O quinto boletim de monitoramento da cigarrinha-do-milho em Santa Catarina revela um aumento no número de insetos infectados com patógenos que causam enfezamentos nas lavouras de milho em estágios iniciais. A recomendação é que os produtores adotem medidas de manejo, como o uso de sementes tratadas e aplicação de inseticidas, para controlar a infestação e proteger a colheita.
Maria Cristina Canale Rappussi da Silva, pesquisadora da Epagri, destaca a importância de seguir as instruções das embalagens dos produtos químicos para garantir uma aplicação eficaz. O monitoramento, que começou em agosto, continuará ao longo da safra e da safrinha, com um total de 40 boletins programados. Até o momento, a média estadual de cigarrinhas é baixa, mas o aumento já é perceptível nas áreas onde o milho foi semeado.

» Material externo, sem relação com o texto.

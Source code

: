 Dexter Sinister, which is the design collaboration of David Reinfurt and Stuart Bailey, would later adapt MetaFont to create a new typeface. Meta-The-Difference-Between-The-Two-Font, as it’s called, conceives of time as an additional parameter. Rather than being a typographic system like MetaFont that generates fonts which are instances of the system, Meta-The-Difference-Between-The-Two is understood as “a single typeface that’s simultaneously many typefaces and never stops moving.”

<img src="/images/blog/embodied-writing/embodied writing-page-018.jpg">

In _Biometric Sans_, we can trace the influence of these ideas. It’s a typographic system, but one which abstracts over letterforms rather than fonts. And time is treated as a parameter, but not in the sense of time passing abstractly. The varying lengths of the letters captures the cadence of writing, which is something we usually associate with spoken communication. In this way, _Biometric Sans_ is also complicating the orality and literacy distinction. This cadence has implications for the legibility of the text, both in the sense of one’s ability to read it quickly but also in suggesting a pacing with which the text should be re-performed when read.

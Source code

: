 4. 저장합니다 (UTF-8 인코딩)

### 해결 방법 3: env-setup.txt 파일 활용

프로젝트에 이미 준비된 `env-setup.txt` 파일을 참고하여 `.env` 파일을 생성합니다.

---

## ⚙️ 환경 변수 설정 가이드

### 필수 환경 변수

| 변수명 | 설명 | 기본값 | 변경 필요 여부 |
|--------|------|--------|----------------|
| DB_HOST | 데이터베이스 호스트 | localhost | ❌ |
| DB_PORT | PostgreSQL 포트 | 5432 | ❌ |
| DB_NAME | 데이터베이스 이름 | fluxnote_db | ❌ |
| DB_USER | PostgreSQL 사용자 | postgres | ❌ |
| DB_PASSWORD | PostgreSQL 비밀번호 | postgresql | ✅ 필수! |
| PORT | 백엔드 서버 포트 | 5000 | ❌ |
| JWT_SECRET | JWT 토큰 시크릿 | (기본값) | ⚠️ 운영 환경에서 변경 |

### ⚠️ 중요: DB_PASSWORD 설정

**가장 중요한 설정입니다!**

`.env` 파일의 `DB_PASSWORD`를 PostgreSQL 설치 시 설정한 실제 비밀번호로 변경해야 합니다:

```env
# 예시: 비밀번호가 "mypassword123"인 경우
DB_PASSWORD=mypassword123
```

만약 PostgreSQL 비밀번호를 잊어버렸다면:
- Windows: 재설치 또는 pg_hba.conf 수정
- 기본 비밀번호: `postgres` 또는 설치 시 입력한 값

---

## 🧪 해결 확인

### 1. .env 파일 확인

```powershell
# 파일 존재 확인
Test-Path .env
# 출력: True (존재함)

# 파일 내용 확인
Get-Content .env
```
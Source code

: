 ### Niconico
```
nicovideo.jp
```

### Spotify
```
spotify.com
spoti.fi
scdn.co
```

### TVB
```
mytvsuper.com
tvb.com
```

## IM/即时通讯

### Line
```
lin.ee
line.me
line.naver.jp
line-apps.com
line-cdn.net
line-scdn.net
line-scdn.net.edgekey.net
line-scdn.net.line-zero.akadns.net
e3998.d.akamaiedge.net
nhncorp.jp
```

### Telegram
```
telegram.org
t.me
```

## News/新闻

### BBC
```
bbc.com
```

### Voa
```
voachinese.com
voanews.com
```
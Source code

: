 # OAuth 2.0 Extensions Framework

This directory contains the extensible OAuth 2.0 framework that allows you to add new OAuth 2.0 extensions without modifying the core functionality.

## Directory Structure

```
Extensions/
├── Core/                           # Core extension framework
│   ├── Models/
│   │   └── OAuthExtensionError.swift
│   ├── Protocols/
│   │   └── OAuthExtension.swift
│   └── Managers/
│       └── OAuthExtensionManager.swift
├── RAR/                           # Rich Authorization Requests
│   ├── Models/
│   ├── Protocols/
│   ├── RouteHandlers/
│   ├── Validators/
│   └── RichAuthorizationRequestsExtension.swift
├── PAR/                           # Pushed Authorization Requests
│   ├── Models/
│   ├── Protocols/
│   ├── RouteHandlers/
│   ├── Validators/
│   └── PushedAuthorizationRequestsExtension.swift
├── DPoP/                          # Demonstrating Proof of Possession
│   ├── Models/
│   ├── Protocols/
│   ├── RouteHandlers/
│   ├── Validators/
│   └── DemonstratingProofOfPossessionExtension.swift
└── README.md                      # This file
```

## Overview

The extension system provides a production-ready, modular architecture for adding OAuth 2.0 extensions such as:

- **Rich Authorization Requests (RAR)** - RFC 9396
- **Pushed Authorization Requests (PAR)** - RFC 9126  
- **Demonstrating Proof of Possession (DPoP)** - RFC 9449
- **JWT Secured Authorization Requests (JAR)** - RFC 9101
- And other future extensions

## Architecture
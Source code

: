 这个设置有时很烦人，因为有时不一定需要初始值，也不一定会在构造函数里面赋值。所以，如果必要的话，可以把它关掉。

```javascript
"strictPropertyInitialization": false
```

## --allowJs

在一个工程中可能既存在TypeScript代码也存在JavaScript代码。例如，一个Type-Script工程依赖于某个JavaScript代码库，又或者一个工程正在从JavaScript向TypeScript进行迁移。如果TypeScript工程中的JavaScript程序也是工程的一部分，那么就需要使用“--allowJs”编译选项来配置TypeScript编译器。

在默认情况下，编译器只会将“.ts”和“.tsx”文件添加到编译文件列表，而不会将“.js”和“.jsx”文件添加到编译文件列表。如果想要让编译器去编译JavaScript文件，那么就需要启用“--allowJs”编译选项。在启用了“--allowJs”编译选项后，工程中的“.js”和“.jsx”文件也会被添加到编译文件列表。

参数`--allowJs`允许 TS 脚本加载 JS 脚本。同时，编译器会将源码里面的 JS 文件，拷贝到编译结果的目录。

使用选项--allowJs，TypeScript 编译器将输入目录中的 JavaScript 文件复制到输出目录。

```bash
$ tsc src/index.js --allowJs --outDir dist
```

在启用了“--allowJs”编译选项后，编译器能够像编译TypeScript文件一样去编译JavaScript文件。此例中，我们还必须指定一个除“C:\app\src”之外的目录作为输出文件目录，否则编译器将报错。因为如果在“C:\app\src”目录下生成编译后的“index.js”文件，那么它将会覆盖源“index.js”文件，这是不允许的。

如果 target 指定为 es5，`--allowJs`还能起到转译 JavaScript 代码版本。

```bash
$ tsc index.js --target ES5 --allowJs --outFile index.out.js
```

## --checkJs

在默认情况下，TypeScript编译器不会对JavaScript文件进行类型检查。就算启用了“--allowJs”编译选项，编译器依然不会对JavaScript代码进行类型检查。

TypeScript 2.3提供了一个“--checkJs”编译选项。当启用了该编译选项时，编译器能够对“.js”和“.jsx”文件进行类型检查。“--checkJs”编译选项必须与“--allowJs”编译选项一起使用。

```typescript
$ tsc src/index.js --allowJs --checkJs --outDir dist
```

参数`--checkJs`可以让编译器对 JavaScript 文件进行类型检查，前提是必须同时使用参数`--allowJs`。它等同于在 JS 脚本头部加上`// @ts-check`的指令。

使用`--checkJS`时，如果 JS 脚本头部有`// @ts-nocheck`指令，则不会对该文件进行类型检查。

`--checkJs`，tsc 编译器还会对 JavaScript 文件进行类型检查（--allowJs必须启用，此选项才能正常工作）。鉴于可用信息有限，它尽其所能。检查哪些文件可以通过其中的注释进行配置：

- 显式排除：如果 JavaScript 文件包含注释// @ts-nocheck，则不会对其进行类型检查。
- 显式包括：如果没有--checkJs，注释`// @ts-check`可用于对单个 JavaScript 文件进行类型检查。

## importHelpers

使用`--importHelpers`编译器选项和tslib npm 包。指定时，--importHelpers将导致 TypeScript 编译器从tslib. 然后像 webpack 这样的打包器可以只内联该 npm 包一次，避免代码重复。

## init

A pesquisa também detectou a presença do fitoplasma do enfezamento vermelho em algumas regiões, como Guatambu e Chapecó, mas não encontrou o espiroplasma associado aos enfezamentos, o que é considerado positivo. A presença do vírus do mosaico estriado tem sido frequente, enquanto o vírus do rayado fino permanece ausente. A Epagri recomenda a eliminação de milho voluntário para reduzir os abrigos para as cigarrinhas.